Thanks! Yeah in the fix I also drop that, will obviously send a v2 to clear
things up and address comments :)

>
> > ---
> >   include/linux/ksm.h |  4 ++--
> >   mm/ksm.c            | 20 ++++++++++++------
> >   mm/vma.c            | 49 +++++++++++++++++++++++++++++++++++++++++++--
> >   3 files changed, 63 insertions(+), 10 deletions(-)
> >
> > diff --git a/include/linux/ksm.h b/include/linux/ksm.h
> > index d73095b5cd96..ba5664daca6e 100644
> > --- a/include/linux/ksm.h
> > +++ b/include/linux/ksm.h
> > @@ -17,8 +17,8 @@
> >   #ifdef CONFIG_KSM
> >   int ksm_madvise(struct vm_area_struct *vma, unsigned long start,
> >   		unsigned long end, int advice, unsigned long *vm_flags);
> > -
> > -void ksm_add_vma(struct vm_area_struct *vma);
> > +vm_flags_t ksm_vma_flags(const struct mm_struct *mm, const struct file *file,
> > +			 vm_flags_t vm_flags);
> >   int ksm_enable_merge_any(struct mm_struct *mm);
> >   int ksm_disable_merge_any(struct mm_struct *mm);
> >   int ksm_disable(struct mm_struct *mm);
> > diff --git a/mm/ksm.c b/mm/ksm.c
> > index d0c763abd499..022af14a95ea 100644
> > --- a/mm/ksm.c
> > +++ b/mm/ksm.c
> > @@ -2731,16 +2731,24 @@ static int __ksm_del_vma(struct vm_area_struct *vma)
> >   	return 0;
> >   }
> >   /**
> > - * ksm_add_vma - Mark vma as mergeable if compatible
> > + * ksm_vma_flags - Update VMA flags to mark as mergeable if compatible
> >    *
> > - * @vma:  Pointer to vma
> > + * @mm:       Proposed VMA's mm_struct
> > + * @file:     Proposed VMA's file-backed mapping, if any.

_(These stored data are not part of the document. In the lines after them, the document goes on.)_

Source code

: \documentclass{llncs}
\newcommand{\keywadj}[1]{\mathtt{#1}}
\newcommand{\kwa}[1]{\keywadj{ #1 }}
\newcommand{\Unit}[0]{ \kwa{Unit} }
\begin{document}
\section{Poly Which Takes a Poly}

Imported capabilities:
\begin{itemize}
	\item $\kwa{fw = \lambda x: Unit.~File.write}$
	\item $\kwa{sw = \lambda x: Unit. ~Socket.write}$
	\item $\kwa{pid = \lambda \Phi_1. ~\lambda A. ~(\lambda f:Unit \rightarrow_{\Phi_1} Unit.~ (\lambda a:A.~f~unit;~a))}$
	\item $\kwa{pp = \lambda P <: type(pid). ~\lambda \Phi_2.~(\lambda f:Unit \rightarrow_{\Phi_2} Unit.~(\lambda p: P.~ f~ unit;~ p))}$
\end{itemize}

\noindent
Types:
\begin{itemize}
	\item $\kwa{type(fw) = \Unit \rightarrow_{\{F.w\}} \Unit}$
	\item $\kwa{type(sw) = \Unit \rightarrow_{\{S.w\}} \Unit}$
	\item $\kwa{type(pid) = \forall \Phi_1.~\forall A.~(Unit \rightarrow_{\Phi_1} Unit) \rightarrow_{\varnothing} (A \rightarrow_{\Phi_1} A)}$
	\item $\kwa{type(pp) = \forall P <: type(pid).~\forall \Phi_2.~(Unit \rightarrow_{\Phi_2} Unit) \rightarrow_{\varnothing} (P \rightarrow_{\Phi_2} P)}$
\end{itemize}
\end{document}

> > + * @vm_flags: Proposed VMA"s flags.
> > + *
> > + * Returns: @vm_flags possibly updated to mark mergeable.
> >    */
> > -void ksm_add_vma(struct vm_area_struct *vma)
> > +vm_flags_t ksm_vma_flags(const struct mm_struct *mm, const struct file *file,
> > +			 vm_flags_t vm_flags)
> >   {
> > -	struct mm_struct *mm = vma->vm_mm;
> > +	vm_flags_t ret = vm_flags;
> > -	if (test_bit(MMF_VM_MERGE_ANY, &mm->flags))
> > -		__ksm_add_vma(vma);
> > +	if (test_bit(MMF_VM_MERGE_ANY, &mm->flags) &&
> > +	    __ksm_should_add_vma(file, vm_flags))
> > +		ret |= VM_MERGEABLE;
> > +
> > +	return ret;
> >   }
> >   static void ksm_add_vmas(struct mm_struct *mm)
> > diff --git a/mm/vma.c b/mm/vma.c
> > index 3ff6cfbe3338..5bebe55ea737 100644
> > --- a/mm/vma.c
> > +++ b/mm/vma.c
> > @@ -2482,7 +2482,6 @@ static int __mmap_new_vma(struct mmap_state *map, struct vm_area_struct **vmap)
> >   	 */
> >   	if (!vma_is_anonymous(vma))
> >   		khugepaged_enter_vma(vma, map->flags);
> > -	ksm_add_vma(vma);
> >   	*vmap = vma;
> >   	return 0;
> > @@ -2585,6 +2584,45 @@ static void set_vma_user_defined_fields(struct vm_area_struct *vma,
> >   	vma->vm_private_data = map->vm_private_data;
> >   }
> > +static void update_ksm_flags(struct mmap_state *map)
> > +{
> > +	map->flags = ksm_vma_flags(map->mm, map->file, map->flags);
> > +}
> > +
> > +/*
> > + * Are we guaranteed no driver can change state such as to preclude KSM merging?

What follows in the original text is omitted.